Nerve Root Blocks
What is a nerve root block?
A nerve root block is an injection of local anesthetic (numbing medicine) and steroid injected under X-ray guidance into the area where the nerve exits the spinal column. A nerve root block is usually ordered by your doctor for pain in the arm or leg that follows the path of a single nerve. A nerve root block may be diagnostic (a test to determine the source of your pain) and/or therapeutic (to relieve your pain). If you get a period of sustained pain relief from the injection, the block may be repeated. Sometimes the block is done to help identify whether or not surgery might be helpful and at what level such surgery might be most helpful.
Note: The procedure cannot be performed if you have an active infection, flu, cold, fever, very high blood pressure or if you are on blood thinners. Please make your doctor aware of any of these conditions. This is for your safety!
How do I prepare for my procedure?
No solid food or fluids after midnight prior to the procedure unless directed otherwise. You may take your medications with a small amount of water. Diabetics should not take their medication for diabetes until after the procedure is complete. Please check your blood sugar at home before arriving at the PMC. If you are taking any blood thinners such as Coumadin, Warfarin, Plavix, or any others, these medications must be discontinued well before the procedure. You will be directed by our staff as to when you should stop this medication. Please make your Pain Management doctor aware that you are taking a blood thinner, and contact your primary care physician or prescribing physician before stopping this medication.

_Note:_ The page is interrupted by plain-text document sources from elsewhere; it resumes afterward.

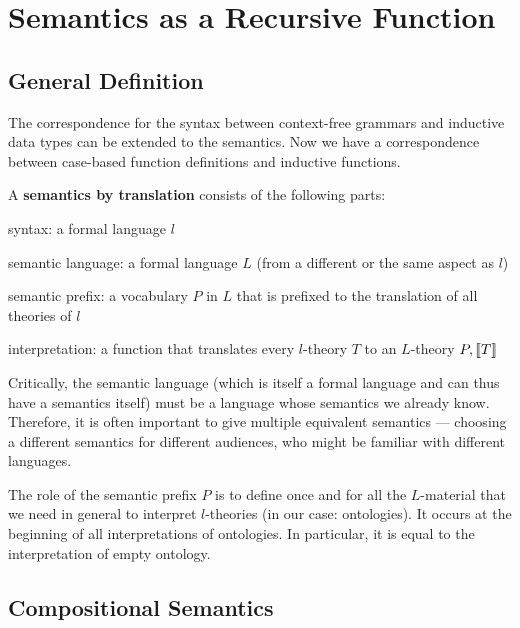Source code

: \section{Semantics as a Recursive Function}

\subsection{General Definition}

The correspondence for the syntax between context-free grammars and inductive data types can be extended to the semantics.
Now we have a correspondence between case-based function definitions and inductive functions.

\begin{definition}
A \textbf{semantics by translation} consists of the following parts:
\begin{compactitem}
 \item syntax: a formal language $l$
 \item semantic language: a formal language $L$ (from a different or the same aspect as $l$)
 \item semantic prefix: a vocabulary $P$ in $L$ that is prefixed to the translation of all theories of $l$
 \item interpretation: a function that translates every $l$-theory $T$ to an $L$-theory $P,\llbracket T\rrbracket$
\end{compactitem}
\end{definition}

Critically, the semantic language (which is itself a formal language and can thus have a semantics itself) must be a language whose semantics we already know.
Therefore, it is often important to give multiple equivalent semantics --- choosing a different semantics for different audiences, who might be familiar with different languages.

The role of the semantic prefix $P$ is to define once and for all the $L$-material that we need in general to interpret $l$-theories (in our case: ontologies).
It occurs at the beginning of all interpretations of ontologies.
In particular, it is equal to the interpretation of empty ontology.

\subsection{Compositional Semantics}

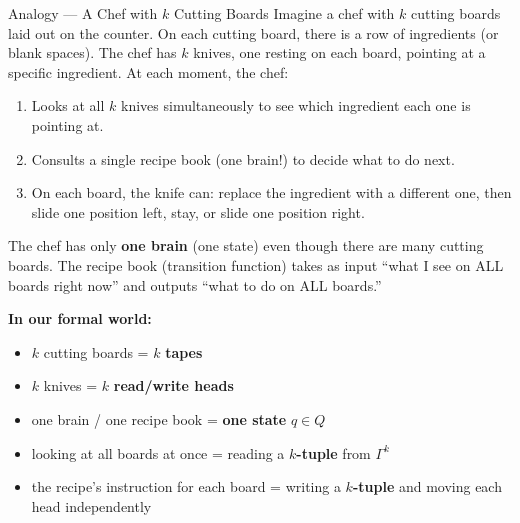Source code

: \begin{notebox}{Analogy --- A Chef with $k$ Cutting Boards}
Imagine a chef with $k$ cutting boards laid out on the counter. On each cutting board, there is a row of ingredients (or blank spaces). The chef has $k$ knives, one resting on each board, pointing at a specific ingredient. At each moment, the chef:
\begin{enumerate}[nosep]
\item Looks at all $k$ knives simultaneously to see which ingredient each one is pointing at.
\item Consults a single recipe book (one brain!) to decide what to do next.
\item On each board, the knife can: replace the ingredient with a different one, then slide one position left, stay, or slide one position right.
\end{enumerate}

The chef has only \textbf{one brain} (one state) even though there are many cutting boards. The recipe book (transition function) takes as input ``what I see on ALL boards right now'' and outputs ``what to do on ALL boards.''

\textbf{In our formal world:}
\begin{itemize}[nosep]
\item $k$ cutting boards = $k$ \textbf{tapes}
\item $k$ knives = $k$ \textbf{read/write heads}
\item one brain / one recipe book = \textbf{one state} $q \in Q$
\item looking at all boards at once = reading a \textbf{$k$-tuple} from $\Gamma^k$
\item the recipe's instruction for each board = writing a \textbf{$k$-tuple} and moving each head independently
\end{itemize}
\end{notebox}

What are the risks of the procedure?
As with most procedures there is a remote risk of bleeding, infection, nerve injury, or allergic reaction to the medications used. Some short-term side effects may also occur. You should feel some numbness that follows the path of the nerve that was blocked. You may feel some temporary weakness as well. If this weakness interferes with your ability to walk, you will have to remain in the Pain Management Center until it resolves - usually several hours. You may have increased pain for a few days after the injection, including localized pain at the injection site. Diabetics may have short-term elevation of blood sugars because of the steroid medication.

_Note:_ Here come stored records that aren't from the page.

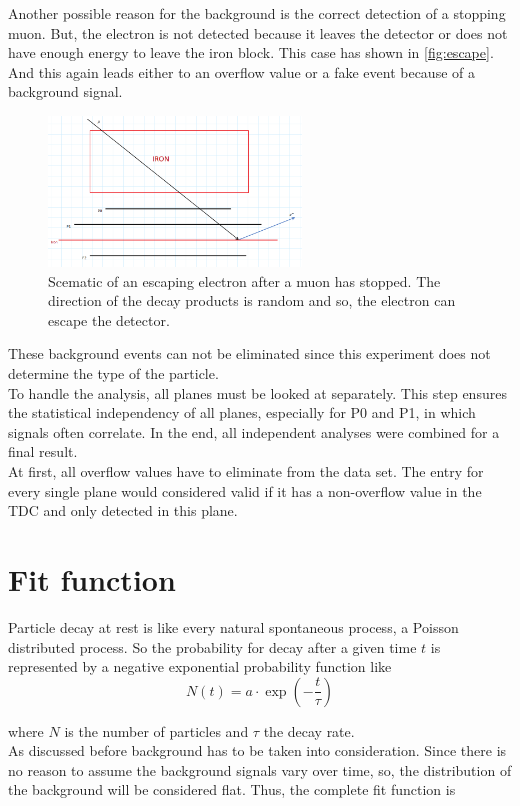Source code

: Another possible reason for the background is the correct detection of a stopping muon. But, the electron is not detected because it leaves the detector or does not have enough energy to leave the iron block. This case has shown in \autoref{fig:escape}. And this again leads either to an overflow value or a fake event because of a background signal.

\begin{figure}
	 \centering
	 \includegraphics[width=0.6\textwidth]{figures/electron_escape.png}
	 \caption{Scematic of an escaping electron after a muon has stopped. The direction of the decay products is random and so, the electron can escape the detector.}
	 \label{fig:escape}
\end{figure}

These background events can not be eliminated since this experiment does not determine the type of the particle.\\
To handle the analysis, all planes must be looked at separately. This step ensures the statistical independency of all planes, especially for P0 and P1, in which signals often correlate. In the end, all independent analyses were combined for a final result.\\
At first, all overflow values have to eliminate from the data set. The entry for every single plane would considered valid if it has a non-overflow value in the TDC and only detected in this plane.

\section{Fit function}
Particle decay at rest is like every natural spontaneous process, a Poisson distributed process. So the probability for decay after a given time $t$ is represented by a negative exponential probability function
like 
\begin{equation*}
    N(t) = a \cdot \exp(- \frac{t}{\tau})
\end{equation*}

where $N$ is the number of particles and $\tau$ the decay rate.\\ As discussed before background has to be taken into consideration. Since there is no reason to assume the background signals vary over time, so, the distribution of the background will be considered flat. Thus, the complete fit function is 

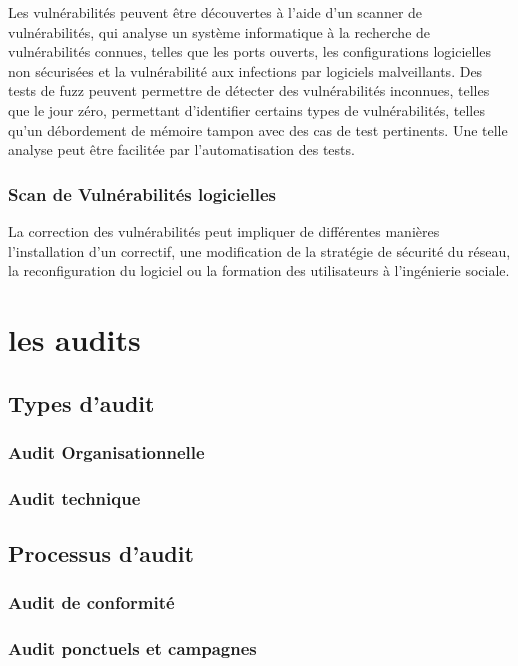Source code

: Les vulnérabilités peuvent être découvertes à l'aide d'un scanner de vulnérabilités, qui analyse un système informatique à la recherche de vulnérabilités connues, telles que les ports ouverts, les configurations logicielles non sécurisées et la vulnérabilité aux infections par logiciels malveillants. Des tests de fuzz peuvent permettre de détecter des vulnérabilités inconnues, telles que le jour zéro, permettant d'identifier certains types de vulnérabilités, telles qu'un débordement de mémoire tampon avec des cas de test pertinents. Une telle analyse peut être facilitée par l’automatisation des tests. 

\subsubsection{Scan de Vulnérabilités logicielles}

La correction des vulnérabilités peut impliquer de différentes manières l’installation d’un correctif, une modification de la stratégie de sécurité du réseau, la reconfiguration du logiciel ou la formation des utilisateurs à l’ingénierie sociale.


\section{les audits}


\subsection{Types d'audit}
\subsubsection{Audit Organisationnelle}
\subsubsection{Audit technique}

\subsection{Processus d'audit}
\subsubsection{Audit de conformité}
\subsubsection{Audit ponctuels et campagnes}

Will the injection hurt a lot?
Most people say the stinging/burning of the numbing medicine is the most uncomfortable part of the procedure; however, each person's response to any procedure will differ. Although rare, it is possible to get a temporary "electric-shock" sensation during the procedure, since the injection is close to a nerve.
What happens during the actual procedure?
After signing a consent form and checking your vital signs, the procedure will be done in the fluoroscopy (X-ray) room with you lying on your stomach. You may have an intravenous (IV) line started in your hand or arm to provide you with fluids and medication to help you relax. Your back is cleansed thoroughly with an antiseptic soap and sterile drapes are placed around the area. The skin is anesthetized (numbed) with a local anesthetic, which may produce a brief stinging or burning sensation that goes away in about 15 seconds. Using X-ray guidance, a needle is advanced to the proper location. A dye may be injected at this point (Please let the doctor know if you have any allergies to X-ray dye or shellfish!). A mixture of local anesthetic (numbing medicine) and steroid is then injected through the needle, and then the needle is removed. Your skin will be cleansed and a Band-Aid will be applied (the Band-Aid can be removed the next morning). Your blood pressure will be monitored in the recovery area for an appropriate time (usually 20-30 minutes) and you may be offered juice/soda and graham crackers. You will be given written and oral discharge instructions, and you may go home with your driver after your doctor authorizes discharge.
How will I feel after the injection?
Your pain may be improved immediately after the injection from the local anesthetic. The steroid usually takes two or three days to have an effect in most people, peaking in about two weeks. You may experience some local tenderness for a couple of days after the injection. Using an ice pack three or four times a day will help alleviate this. You may take your usual pain medication after the injection. It is important that you keep track of the amount of pain relief you received as well as how long the pain relief lasted.
Will I have any restrictions on the day of the procedure?
You may not drive for the remainder of the day after your procedure. A responsible adult (over 18 years old) must be present to drive you home or to accompany you in a taxi. The procedure will be cancelled if you don't have a responsible adult with you! This is for your safety. No heat is to be used on the injected area for the remainder of the day. No tub bath, shower or soaking in water (i.e., pool, hot tub, etc.) for the remainder of the day. You may resume normal diet and medications after the procedure unless told otherwise by your doctor.
When should I call the Pain Management Center?
We would like speak to you the day after your procedure regarding your response. Specifically, we would like to know if you experienced pain relief (if so, how long did it last), your current pain score, and if you are experiencing any problems. If you experience severe pain, new numbness or weakness of your arms or legs, a temperature of 100.5 or greater, a severe headache that doesn’t go away with your usual headache medication, or signs of infection in the area of the injection (redness, swelling, heat, discharge), you should call the Pain Management Center immediately at 410-448-6824 during business hours, and 410-448-2500 after hours to have the pain management physician on call paged to your number.